El gran problema de la política española
lo contemplaba en la capacidad de acertar
en la designación de los más capaces.
La política se alejaba de esos principios
universales, tan sólo por el personalismo
de quien elige. Otro de nuestros males estaba
igualmente en la incapacidad para conseguir
formar una clase dirigente. “Una sociedad
—decía—, aunque con desventura,
puede pasarse sin grandes artistas pero no
se puede pasar sin dirección política”.
Un presidente preocupado por las cosas
del espíritu, escribían en algunos periódicos
sin que él llegara a adivinar si era un
piropo o una crítica.
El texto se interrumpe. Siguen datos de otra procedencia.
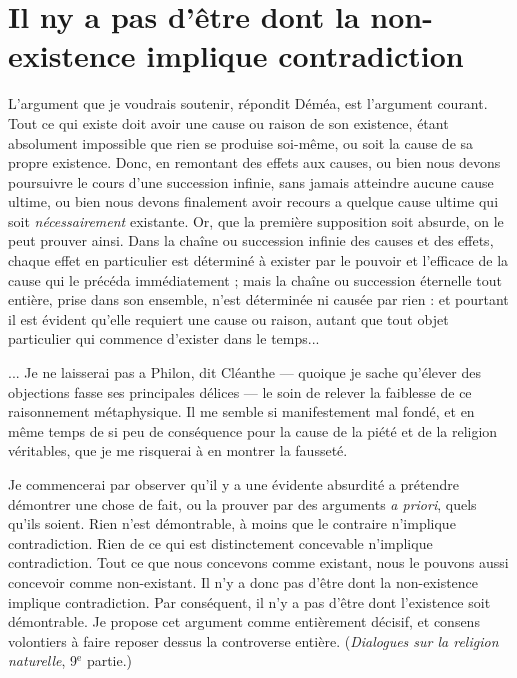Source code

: 
\section{ Il ny a pas d'être dont la non-existence implique contradiction}

L’argument que je voudrais soutenir, répondit Déméa,
est l’argument courant. Tout ce qui existe doit avoir
une cause ou raison de son existence, étant absolument
impossible que rien se produise soi-même, ou soit la cause
de sa propre existence. Donc, en remontant des effets aux
causes, ou bien nous devons poursuivre le cours d’une
succession infinie, sans jamais atteindre aucune cause
ultime, ou bien nous devons finalement avoir recours a
quelque cause ultime qui soit {\it nécessairement} existante. Or,
que la première supposition soit absurde, on le peut
prouver ainsi. Dans la chaîne ou succession infinie des
causes et des effets, chaque effet en particulier est déterminé
à exister par le pouvoir et l'efficace de la cause qui le
précéda immédiatement ; mais la chaîne ou succession
éternelle tout entière, prise dans son ensemble, n’est
déterminée ni causée par rien : et pourtant il est évident
qu’elle requiert une cause ou raison, autant que
tout objet particulier qui commence d’exister dans le
temps...

... Je ne laisserai pas a Philon, dit Cléanthe — quoique
je sache qu’élever des objections fasse ses principales
délices — le soin de relever la faiblesse de ce raisonnement
métaphysique. Il me semble si manifestement mal fondé,
et en même temps de si peu de conséquence pour la cause
de la piété et de la religion véritables, que je me risquerai
à en montrer la fausseté.

Je commencerai par observer qu’il y a une évidente
absurdité a prétendre démontrer une chose de fait,
ou la prouver par des arguments {\it a priori}, quels qu’ils
soient. Rien n’est démontrable, à moins que le contraire
n’implique contradiction. Rien de ce qui est distinctement
concevable n’implique contradiction. Tout ce que
nous concevons comme existant, nous le pouvons aussi
concevoir comme non-existant. Il n’y a donc pas d’être
dont la non-existence implique contradiction. Par conséquent,
il n’y a pas d’être dont l’existence soit démontrable.
Je propose cet argument comme entièrement
décisif, et consens volontiers à faire reposer dessus la
controverse entière. ({\it Dialogues sur la religion naturelle},
9$^\text{e}$ partie.)

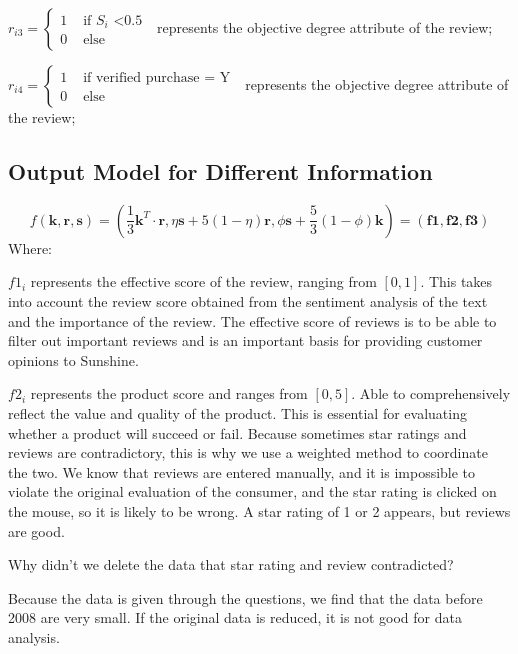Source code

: \documentclass{mcmthesis}
\begin{document}
$
r_{i3}=\left\{\begin{array}{ll}
1 & \text { if $S_i$ <0.5  } \\
0 & \text { else }
\end{array}\right.
$
represents the objective degree attribute of the review;

$
r_{i4}=\left\{\begin{array}{ll}
1 & \text { if verified purchase = Y } \\
0 & \text { else }
\end{array}\right.
$
represents the objective degree attribute of the review;

\subsection{Output Model for Different Information}

\begin{equation}\label{q1}
f(\boldsymbol{k},\boldsymbol{r},\boldsymbol{s})=(\frac{1}{3}\boldsymbol{k}^T\cdot \boldsymbol{r},\eta \boldsymbol{s} + 5(1-\eta)\boldsymbol{r},\phi\boldsymbol{s} + \frac{5}{3}(1-\phi)\boldsymbol{k})=(\boldsymbol{f1},\boldsymbol{f2},\boldsymbol{f3})
\end{equation}
Where:

$f1_i$ represents the effective score of the review, ranging from $[0,1]$. This takes into account the review score obtained from the sentiment analysis of the text and the importance of the review. The effective score of reviews is to be able to filter out important reviews and is an important basis for providing customer opinions to Sunshine.

$f2_i$ represents the product score and ranges from $[0,5]$. Able to comprehensively reflect the value and quality of the product. This is essential for evaluating whether a product will succeed or fail. Because sometimes star ratings and reviews are contradictory, this is why we use a weighted method to coordinate the two. We know that reviews are entered manually, and it is impossible to violate the original evaluation of the consumer, and the star rating is clicked on the mouse, so it is likely to be wrong. A star rating of 1 or 2 appears, but reviews are good.

Why didn't we delete the data that star rating and review contradicted?

Because the data is given through the questions, we find that the data before 2008 are very small. If the original data is reduced, it is not good for data analysis.
\end{document}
Más bien habría que
decir un presidente volcado en la acción
pública y con tiempo para pensar. Azaña
quería poner a España al nivel de Francia
o Inglaterra. No tuvo tiempo. No lo dejaron
o, mejor dicho, lo abandonaron.
En la gigantesca edición de sus Obras
completas, magníficamente preparadas por
Santos Juliá, se reproduce una carta que
desde el exilio le envía a Ángel Ossorio: “Repetidamente
le llamé la atención a Negrín.
El Museo del Prado, le dije en una ocasión,
es más importante para España que la República
y la Monarquía juntas”. “No estoy
lejos de pensar así”, respondió él. “Pues calcule
usted qué sería si los cuadros desapareciesen
o se averiasen”, añadí yo. “Sí: un
gran bochorno”, me confesó. “Tendría usted
que pegarse un tiro”, le repliqué.
Azaña amó a nuestra cultura sobre todas
las cosas y, al referirse al Prado, lo hacía
por extensión a toda ella con sus peculiaridades
y lenguas. España sin sus extraordinarios
creadores no era nada. ¿Qué le diría
hoy don Manuel Azaña a su homólogo?
¡Exactamente lo mismo! Y le añadiría además
que la cultura española vale mucho
más que el supuesto glamour y los votos.